O secretário regional da Saúde esteve na passada sexta-feira no Centro de Saúde da Horta para visitar a valência de medicina dentária com que aquela unidade de Saúde foi recentemente dotada. Luís Cabral salientou que a entrada em funcionamento deste serviço significa “o culminar da rede de medicina oral” na Região, passando a haver em todas as unidades de saúde de ilha “médicos de medicina dentária para fazer principalmente o atendimento às populações de maior risco, como grávidas, crianças, idosos e população mais carenciada”.
Elogiando o trabalho do coordenador do programa de saúde oral, Ricardo Cabral, que montou esta rede ao longo dos últimos 14 anos, o governante disse ter como objetivo “aumentar a qualidade dos serviços tanto a nível de rastreio como de tratamentos”.
O serviço de Medicina Dentária do Centro de Saúde da Horta conta com dois médicos da especialidade. Questionado sobre as razões que levaram à contratação de dois clínicos em vez de um, Luís Cabral disse que “é difícil manter serviços a funcionar de forma regular apenas com um funcionário tendo em conta que este tem os seus períodos de férias e também se poderá ausentar em situações de formação”. “O que se pretende é aumentar a capacidade de resposta por isso previu-se dois dentistas. Além disso queremos uma utilização o mais racional e sustentável possível dos equipamentos nos quais investimos. Uma única cadeira dentária permite termos dois turnos de medicina dentária a funcionar de forma complementada”, acrescentou.
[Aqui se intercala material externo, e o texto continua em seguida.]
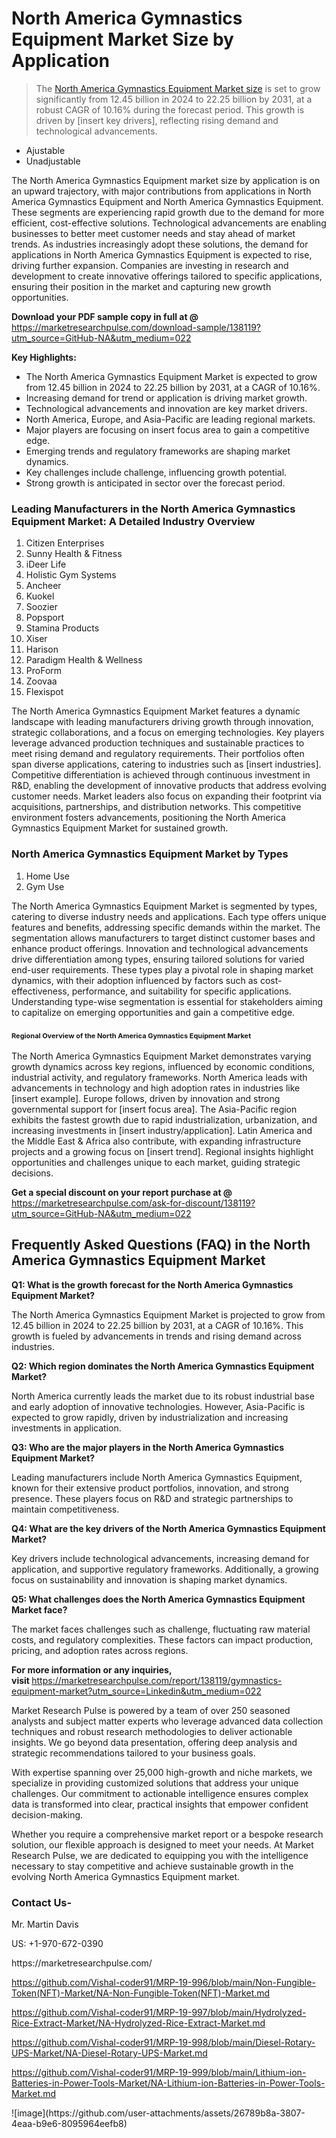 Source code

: <h1>North America Gymnastics Equipment Market&nbsp;Size by Application</h1><blockquote><p>The <a href="https://marketresearchpulse.com/download-sample/138119?utm_source=GitHub-NA&amp;utm_medium=022">North America Gymnastics Equipment Market size</a> is set to grow significantly from 12.45 billion in 2024 to 22.25 billion by 2031, at a robust CAGR of 10.16% during the forecast period. This growth is driven by [insert key drivers], reflecting rising demand and technological advancements.</p></blockquote><ul><li>Ajustable<li> Unadjustable</li></ul><p>The North America Gymnastics Equipment market size by application is on an upward trajectory, with major contributions from applications in North America Gymnastics Equipment and North America Gymnastics Equipment. These segments are experiencing rapid growth due to the demand for more efficient, cost-effective solutions. Technological advancements are enabling businesses to better meet customer needs and stay ahead of market trends. As industries increasingly adopt these solutions, the demand for applications in North America Gymnastics Equipment is expected to rise, driving further expansion. Companies are investing in research and development to create innovative offerings tailored to specific applications, ensuring their position in the market and capturing new growth opportunities.</p><p><strong>Download your PDF sample copy in full at @ </strong><a href="https://marketresearchpulse.com/download-sample/138119?utm_source=GitHub-NA&amp;utm_medium=022">https://marketresearchpulse.com/download-sample/138119?utm_source=GitHub-NA&amp;utm_medium=022</a></p><p><strong>Key Highlights: </strong></p><ul><li>The North America Gymnastics Equipment Market is expected to grow from 12.45 billion in 2024 to 22.25 billion by 2031, at a CAGR of 10.16%.</li><li>Increasing demand for trend or application is driving market growth.</li><li>Technological advancements and innovation are key market drivers.</li><li>North America, Europe, and Asia-Pacific are leading regional markets.</li><li>Major players are focusing on insert focus area to gain a competitive edge.</li><li>Emerging trends and regulatory frameworks are shaping market dynamics.</li><li>Key challenges include challenge, influencing growth potential.</li><li>Strong growth is anticipated in sector over the forecast period.</li></ul><h3>Leading Manufacturers in the North America Gymnastics Equipment Market: A Detailed Industry Overview</h3><ol><li>Citizen Enterprises</li><li>Sunny Health & Fitness</li><li>iDeer Life</li><li>Holistic Gym Systems</li><li>Ancheer</li><li>Kuokel</li><li>Soozier</li><li>Popsport</li><li>Stamina Products</li><li>Xiser</li><li>Harison</li><li>Paradigm Health & Wellness</li><li>ProForm</li><li>Zoovaa</li><li>Flexispot</li></ol><div class="flex max-w-full flex-col flex-grow"><div class="min-h-8 text-message flex w-full flex-col items-end gap-2 whitespace-normal break-words [.text-message+&amp;]:mt-5" dir="auto" data-message-author-role="assistant" data-message-id="fd8432e4-4910-450d-b182-61b7bfb0a01f" data-message-model-slug="gpt-4o"><div class="flex w-full flex-col gap-1 empty:hidden first:pt-[3px]"><div class="markdown prose w-full break-words dark:prose-invert light"><p>The North America Gymnastics Equipment Market features a dynamic landscape with leading manufacturers driving growth through innovation, strategic collaborations, and a focus on emerging technologies. Key players leverage advanced production techniques and sustainable practices to meet rising demand and regulatory requirements. Their portfolios often span diverse applications, catering to industries such as [insert industries]. Competitive differentiation is achieved through continuous investment in R&amp;D, enabling the development of innovative products that address evolving customer needs. Market leaders also focus on expanding their footprint via acquisitions, partnerships, and distribution networks. This competitive environment fosters advancements, positioning the North America Gymnastics Equipment Market for sustained growth.</p></div></div></div></div><h3>North America Gymnastics Equipment Market by Types</h3><ol><li>Home Use<li> Gym Use</li></ol><div class="flex max-w-full flex-col flex-grow"><div class="min-h-8 text-message flex w-full flex-col items-end gap-2 whitespace-normal break-words [.text-message+&amp;]:mt-5" dir="auto" data-message-author-role="assistant" data-message-id="084470be-0bb7-4664-bddf-5156b4f41249" data-message-model-slug="gpt-4o-mini"><div class="flex w-full flex-col gap-1 empty:hidden first:pt-[3px]"><div class="markdown prose w-full break-words dark:prose-invert light"><p>The North America Gymnastics Equipment Market is segmented by types, catering to diverse industry needs and applications. Each type offers unique features and benefits, addressing specific demands within the market. The segmentation allows manufacturers to target distinct customer bases and enhance product offerings. Innovation and technological advancements drive differentiation among types, ensuring tailored solutions for varied end-user requirements. These types play a pivotal role in shaping market dynamics, with their adoption influenced by factors such as cost-effectiveness, performance, and suitability for specific applications. Understanding type-wise segmentation is essential for stakeholders aiming to capitalize on emerging opportunities and gain a competitive edge.</p></div></div></div></div><h3><span style="font-size: 11px;">Regional Overview of the North America Gymnastics Equipment Market</span></h3><div class="flex max-w-full flex-col flex-grow"><div class="min-h-8 text-message flex w-full flex-col items-end gap-2 whitespace-normal break-words [.text-message+&amp;]:mt-5" dir="auto" data-message-author-role="assistant" data-message-id="e9038762-ce64-4e30-91c9-9bd413514231" data-message-model-slug="gpt-4o-mini"><div class="flex w-full flex-col gap-1 empty:hidden first:pt-[3px]"><div class="markdown prose w-full break-words dark:prose-invert light"><p>The North America Gymnastics Equipment Market demonstrates varying growth dynamics across key regions, influenced by economic conditions, industrial activity, and regulatory frameworks. North America leads with advancements in technology and high adoption rates in industries like [insert example]. Europe follows, driven by innovation and strong governmental support for [insert focus area]. The Asia-Pacific region exhibits the fastest growth due to rapid industrialization, urbanization, and increasing investments in [insert industry/application]. Latin America and the Middle East &amp; Africa also contribute, with expanding infrastructure projects and a growing focus on [insert trend]. Regional insights highlight opportunities and challenges unique to each market, guiding strategic decisions.</p></div></div></div></div><p><strong>Get a special discount on your report purchase at @ </strong><a href="https://marketresearchpulse.com/ask-for-discount/138119?utm_source=GitHub-NA&amp;utm_medium=022">https://marketresearchpulse.com/ask-for-discount/138119?utm_source=GitHub-NA&amp;utm_medium=022</a></p><h2>Frequently Asked Questions (FAQ) in the North America Gymnastics Equipment Market</h2><p><strong>Q1: What is the growth forecast for the North America Gymnastics Equipment Market?</strong></p><p>The North America Gymnastics Equipment Market is projected to grow from 12.45 billion in 2024 to 22.25 billion by 2031, at a CAGR of 10.16%. This growth is fueled by advancements in trends and rising demand across industries.</p><p><strong>Q2: Which region dominates the North America Gymnastics Equipment Market?</strong></p><p>North America currently leads the market due to its robust industrial base and early adoption of innovative technologies. However, Asia-Pacific is expected to grow rapidly, driven by industrialization and increasing investments in application.</p><p><strong>Q3: Who are the major players in the North America Gymnastics Equipment Market?</strong></p><p>Leading manufacturers include North America Gymnastics Equipment, known for their extensive product portfolios, innovation, and strong presence. These players focus on R&amp;D and strategic partnerships to maintain competitiveness.</p><p><strong>Q4: What are the key drivers of the North America Gymnastics Equipment Market?</strong></p><p>Key drivers include technological advancements, increasing demand for application, and supportive regulatory frameworks. Additionally, a growing focus on sustainability and innovation is shaping market dynamics.</p><p><strong>Q5: What challenges does the North America Gymnastics Equipment Market face?</strong></p><p>The market faces challenges such as challenge, fluctuating raw material costs, and regulatory complexities. These factors can impact production, pricing, and adoption rates across regions.</p><p><strong>For more information or any inquiries, visit&nbsp;</strong><a href="https://marketresearchpulse.com/report/138119/gymnastics-equipment-market?utm_source=Linkedin&utm_medium=022">https://marketresearchpulse.com/report/138119/gymnastics-equipment-market?utm_source=Linkedin&utm_medium=022</a></p><p>Market Research Pulse is powered by a team of over 250 seasoned analysts and subject matter experts who leverage advanced data collection techniques and robust research methodologies to deliver actionable insights. We go beyond data presentation, offering deep analysis and strategic recommendations tailored to your business goals.</p><p>With expertise spanning over 25,000 high-growth and niche markets, we specialize in providing customized solutions that address your unique challenges. Our commitment to actionable intelligence ensures complex data is transformed into clear, practical insights that empower confident decision-making.</p><p>Whether you require a comprehensive market report or a bespoke research solution, our flexible approach is designed to meet your needs. At Market Research Pulse, we are dedicated to equipping you with the intelligence necessary to stay competitive and achieve sustainable growth in the evolving North America Gymnastics Equipment market.</p><h3><strong>Contact Us-</strong></h3><p>Mr. Martin Davis</p><p>US: +1-970-672-0390</p><p>https://marketresearchpulse.com/</p><p><a href="https://github.com/Vishal-coder91/MRP-19-996/blob/main/Non-Fungible-Token(NFT)-Market/NA-Non-Fungible-Token(NFT)-Market.md">https://github.com/Vishal-coder91/MRP-19-996/blob/main/Non-Fungible-Token(NFT)-Market/NA-Non-Fungible-Token(NFT)-Market.md</a></p><p><a href="https://github.com/Vishal-coder91/MRP-19-997/blob/main/Hydrolyzed-Rice-Extract-Market/NA-Hydrolyzed-Rice-Extract-Market.md">https://github.com/Vishal-coder91/MRP-19-997/blob/main/Hydrolyzed-Rice-Extract-Market/NA-Hydrolyzed-Rice-Extract-Market.md</a></p><p><a href="https://github.com/Vishal-coder91/MRP-19-998/blob/main/Diesel-Rotary-UPS-Market/NA-Diesel-Rotary-UPS-Market.md">https://github.com/Vishal-coder91/MRP-19-998/blob/main/Diesel-Rotary-UPS-Market/NA-Diesel-Rotary-UPS-Market.md</a></p><p><a href="https://github.com/Vishal-coder91/MRP-19-999/blob/main/Lithium-ion-Batteries-in-Power-Tools-Market/NA-Lithium-ion-Batteries-in-Power-Tools-Market.md">https://github.com/Vishal-coder91/MRP-19-999/blob/main/Lithium-ion-Batteries-in-Power-Tools-Market/NA-Lithium-ion-Batteries-in-Power-Tools-Market.md</a></p>
![image](https://github.com/user-attachments/assets/26789b8a-3807-4eaa-b9e6-8095964eefb8)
No entanto, os dois dentistas do Centro de Saúde da Horta têm-se dedicado não apenas às consultas mas também à fiscalização dos reembolsos aos utentes que fazem tratamentos em Medicina Dentária do setor privado. Em várias situações estes utentes depararam-se com condições pouco convencionais nessas verificações dos tratamentos de que foram alvo, como terem de ser observados numa cadeira regular e não na cadeira dentária e ainda terem de ser eles próprios a afastar com o dedo a bochecha para que o dentista pudesse fazer a sua observação. Questionado sobre estas situações, Luís Cabral disse nunca ter tido delas conhecimento e garantiu que, de momento, essa fiscalização é feita nas devidas condições.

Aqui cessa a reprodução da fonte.